Saturday, January 15, 2011

Fats and Oils

Welcome to 2011!

After having a little time away from the website it's time to bust back into 2011!

What better way to do this then to chat about fats and oils.
If you're doing a spring clean on the kitchen cupboard you might want to think about what you throw away and what you stock back up on. Maybe the below article will help shed some light on some good fats and not so good fats and oils.



Oils: When picking Oils. Organic is best, pick oils extracted via a cold pressing process. Cold pressed oils are oils that are extracted through very minimal heat. When you use high heats to extract oils (or chemicals) you damage and denature the product making it more rancid and oxidising the fats and oil.

Fats: When picking fats go for Free Range, Organic, Sustainable for the environment and the soil. Pick fats from animals that were grass fed, grass finished, happy and healthy. Check the source of your animals home, go to the farms. With fat, you want to be sure you're getting the BEST, cleanest source possible as fats attract toxins. If your animal was not very healthy and was toxic then the fats would correlate with this type of living.



Saturated fats to eat:
Coconut oil
Palm Oil
(these oils are very good to cook with as they have a high heat tolerance)
Butter
Ghee
Lard
Tallow
Full FAT dairy (don't go any low fat, skim products as it's just extracting more valuable resources from the original product)
Meats with fat from grass finished sources (cooked at a low temperature. Under 120 degrees for longer periods of time)
Fish (hard to find good quality, look around)

Unsaturated:
Avocados
Seasame Oil
Olive Oil
Nut Oils
Flaxseed Oils
Nuts and seeds (activated is best)

(As stated above. Cold Pressed is best from organic sources. Ideally you would consume these oils WITHOUT heating. As in a salad dressing etc and not cook with these oils. If you want to use an oil to cook with, look towards coconut oil and palm oil, as these oils are more stable under high heat)



Saturated fats to avoid:

Margarine
Trans fats (pretty much in anything that comes in a packet)
Hydrogenated or partially hydrogenated oils
Fats that are from poor sources. Such as commercially raised animal fats (if commercially raised animal meat is all you have access to, avoid the fat as the fat is where the toxins will be be stored in an unhealthy animal)
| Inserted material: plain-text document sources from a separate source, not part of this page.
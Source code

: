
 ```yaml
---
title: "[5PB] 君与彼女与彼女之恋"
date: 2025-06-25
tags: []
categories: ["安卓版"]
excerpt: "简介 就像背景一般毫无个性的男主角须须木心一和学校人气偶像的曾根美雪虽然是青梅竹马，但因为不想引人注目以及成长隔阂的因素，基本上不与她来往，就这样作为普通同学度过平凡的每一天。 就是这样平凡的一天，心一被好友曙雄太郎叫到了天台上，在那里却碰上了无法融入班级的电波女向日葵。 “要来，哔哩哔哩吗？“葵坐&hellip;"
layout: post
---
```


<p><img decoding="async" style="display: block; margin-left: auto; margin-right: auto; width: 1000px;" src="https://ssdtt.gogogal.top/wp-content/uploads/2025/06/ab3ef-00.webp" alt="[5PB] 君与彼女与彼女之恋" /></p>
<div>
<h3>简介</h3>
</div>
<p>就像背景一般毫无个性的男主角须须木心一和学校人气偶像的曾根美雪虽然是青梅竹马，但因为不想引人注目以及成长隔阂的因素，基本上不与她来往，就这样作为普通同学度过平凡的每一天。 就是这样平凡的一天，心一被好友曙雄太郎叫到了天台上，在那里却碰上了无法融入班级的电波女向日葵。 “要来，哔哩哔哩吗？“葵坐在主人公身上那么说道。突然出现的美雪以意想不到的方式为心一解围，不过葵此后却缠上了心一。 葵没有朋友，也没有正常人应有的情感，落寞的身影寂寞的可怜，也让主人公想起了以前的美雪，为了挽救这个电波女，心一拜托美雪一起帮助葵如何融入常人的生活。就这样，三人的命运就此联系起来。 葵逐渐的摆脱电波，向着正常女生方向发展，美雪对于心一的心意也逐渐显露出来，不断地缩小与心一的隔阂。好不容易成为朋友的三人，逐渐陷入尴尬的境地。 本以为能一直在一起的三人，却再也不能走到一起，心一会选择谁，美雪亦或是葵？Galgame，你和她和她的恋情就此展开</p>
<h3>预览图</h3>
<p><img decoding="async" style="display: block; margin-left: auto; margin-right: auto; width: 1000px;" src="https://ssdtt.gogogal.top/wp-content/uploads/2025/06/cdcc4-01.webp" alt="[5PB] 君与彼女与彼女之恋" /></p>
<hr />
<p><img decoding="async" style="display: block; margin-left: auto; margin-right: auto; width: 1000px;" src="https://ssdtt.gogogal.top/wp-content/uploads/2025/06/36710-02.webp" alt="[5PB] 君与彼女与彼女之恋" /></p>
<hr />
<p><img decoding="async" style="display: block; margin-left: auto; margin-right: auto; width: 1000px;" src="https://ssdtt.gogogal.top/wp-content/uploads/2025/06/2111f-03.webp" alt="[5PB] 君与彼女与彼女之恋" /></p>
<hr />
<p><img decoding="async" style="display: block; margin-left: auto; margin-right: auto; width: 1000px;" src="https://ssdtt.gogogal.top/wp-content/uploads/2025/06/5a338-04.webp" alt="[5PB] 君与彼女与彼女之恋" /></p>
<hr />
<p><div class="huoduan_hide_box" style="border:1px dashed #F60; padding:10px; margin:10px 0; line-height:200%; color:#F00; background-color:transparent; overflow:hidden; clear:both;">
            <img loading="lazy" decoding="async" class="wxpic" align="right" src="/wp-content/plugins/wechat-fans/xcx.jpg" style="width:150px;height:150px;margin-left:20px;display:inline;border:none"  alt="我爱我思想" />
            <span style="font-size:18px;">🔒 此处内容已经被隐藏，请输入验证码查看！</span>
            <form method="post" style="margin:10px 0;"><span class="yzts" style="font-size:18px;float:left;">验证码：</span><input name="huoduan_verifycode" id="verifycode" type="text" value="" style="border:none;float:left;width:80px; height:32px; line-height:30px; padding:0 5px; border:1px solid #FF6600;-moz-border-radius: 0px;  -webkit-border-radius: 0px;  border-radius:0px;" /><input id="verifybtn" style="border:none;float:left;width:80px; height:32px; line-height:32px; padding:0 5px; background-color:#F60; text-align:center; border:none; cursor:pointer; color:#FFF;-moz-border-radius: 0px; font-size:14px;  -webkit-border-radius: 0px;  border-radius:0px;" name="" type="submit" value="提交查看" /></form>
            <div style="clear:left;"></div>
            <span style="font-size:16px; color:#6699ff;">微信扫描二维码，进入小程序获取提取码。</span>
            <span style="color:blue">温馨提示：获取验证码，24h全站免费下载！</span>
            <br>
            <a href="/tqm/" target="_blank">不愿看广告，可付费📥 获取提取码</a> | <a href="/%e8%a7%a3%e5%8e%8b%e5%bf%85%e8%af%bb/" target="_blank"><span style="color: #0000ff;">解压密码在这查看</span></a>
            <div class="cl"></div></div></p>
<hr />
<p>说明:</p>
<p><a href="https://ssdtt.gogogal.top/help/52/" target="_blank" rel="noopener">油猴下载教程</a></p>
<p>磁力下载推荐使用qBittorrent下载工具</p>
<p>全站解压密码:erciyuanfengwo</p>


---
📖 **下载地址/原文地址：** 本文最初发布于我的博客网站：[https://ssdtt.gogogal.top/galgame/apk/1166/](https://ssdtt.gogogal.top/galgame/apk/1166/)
Unsaturated fats to avoid:

Soybean Oil (85 - 95% of soy beans are genetically modified)
Grapeseed Oil
Canola Oil
Corn Oil

(generally these types of oils go through a massive process from soil to seed to produce. These oils generally would have been extracted through a high heat type method to get maximum amounts of oil to be sold.)



As always own your own decisions on any food you decide to eat. We are all 100% responsible for ourselves. Don't follow, lead with strong educated decisions on your own health. Your body is wonderful and amazing in all that it does. Be in tune with it!

In health and happiness,

Shane

1 comment:

  1. Question posted by Brett Sutton:

    Like the blog Shane, can you tell me more about cooking with coconut oil? Does it taste? How much? Can I replace my olive oil with it? Also you have mentioned slow cooking meat before, I am curious about your reasoning?


    Response:
    T...hanks for the support on the website. Glad you like the blog.

    The reason it's better to cook with coconut oil is that coconut oil is more stable under high heat. In that it does not change or denature as easily as other oils like Olive oil and other oils.

    I enjoy the taste and as you'd guess has a coconut taste to it.
    Price ranges from $20 a litre to usually $30. You would only use as much as you need depending on the job and a litre will last you a long time usually. Also I use it as a moisturiser for my skin after i shower.

    You should (in my opinion) replace your olive oil with it if you're cooking under high heats. But as always only do so if you believe that this is right for you and your beliefs and understandings.

    The reason I advocate slow cooking over any other type of cooking method is based on nutritional principals. When you use heat over 120 degrees Celsius you start to destroy enzymes with in the food. Enzymes are very heat sensitive. You also denature the structure of the fats, cause them to act very differently within the body when you use high heats to cook with as a posed to slow cooking.

    The main reason is the fact that heat destroys, enzymes, minerals, nutrients and changes the structure of the food and how it effects and reacts with and in the body. Slow cooking on the other hand has a lesser impact on these things.

    Back in Grok days it was believed that fire was more so used for keeping predators away and also warmth instead of cooking.